• **TASK TO COMPLETE**:
Could every line of the data be printed exactly as it reads?

(Saved data entries)
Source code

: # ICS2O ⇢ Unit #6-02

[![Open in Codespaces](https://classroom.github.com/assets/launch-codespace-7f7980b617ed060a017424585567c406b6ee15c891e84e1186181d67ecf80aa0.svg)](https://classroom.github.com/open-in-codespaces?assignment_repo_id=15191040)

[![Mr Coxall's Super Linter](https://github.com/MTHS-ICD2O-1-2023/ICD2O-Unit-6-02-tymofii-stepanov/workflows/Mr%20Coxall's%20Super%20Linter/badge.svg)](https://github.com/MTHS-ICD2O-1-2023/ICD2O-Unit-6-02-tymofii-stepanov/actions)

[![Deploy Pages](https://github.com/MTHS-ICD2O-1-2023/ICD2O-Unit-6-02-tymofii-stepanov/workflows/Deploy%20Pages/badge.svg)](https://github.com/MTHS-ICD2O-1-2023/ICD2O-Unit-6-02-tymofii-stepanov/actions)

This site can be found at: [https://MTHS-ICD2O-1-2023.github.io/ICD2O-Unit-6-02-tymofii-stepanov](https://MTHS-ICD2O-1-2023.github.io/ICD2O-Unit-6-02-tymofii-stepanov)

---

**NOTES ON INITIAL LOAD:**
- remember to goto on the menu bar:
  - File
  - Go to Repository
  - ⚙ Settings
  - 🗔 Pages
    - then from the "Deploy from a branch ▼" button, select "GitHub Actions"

• **ANSWER BELOW**:
Source code

: # ICS2O ⇢ Unit #6-02

[![Open in Codespaces](https://classroom.github.com/assets/launch-codespace-7f7980b617ed060a017424585567c406b6ee15c891e84e1186181d67ecf80aa0.svg)](https://classroom.github.com/open-in-codespaces?assignment_repo_id=15191040)

[![Mr Coxall's Super Linter](https://github.com/MTHS-ICD2O-1-2023/ICD2O-Unit-6-02-tymofii-stepanov/workflows/Mr%20Coxall's%20Super%20Linter/badge.svg)](https://github.com/MTHS-ICD2O-1-2023/ICD2O-Unit-6-02-tymofii-stepanov/actions)

[![Deploy Pages](https://github.com/MTHS-ICD2O-1-2023/ICD2O-Unit-6-02-tymofii-stepanov/workflows/Deploy%20Pages/badge.svg)](https://github.com/MTHS-ICD2O-1-2023/ICD2O-Unit-6-02-tymofii-stepanov/actions)

This site can be found at: [https://MTHS-ICD2O-1-2023.github.io/ICD2O-Unit-6-02-tymofii-stepanov](https://MTHS-ICD2O-1-2023.github.io/ICD2O-Unit-6-02-tymofii-stepanov)

---

**NOTES ON INITIAL LOAD:**
- remember to goto on the menu bar:
  - File
  - Go to Repository
  - ⚙ Settings
  - 🗔 Pages
    - then from the "Deploy from a branch ▼" button, select "GitHub Actions"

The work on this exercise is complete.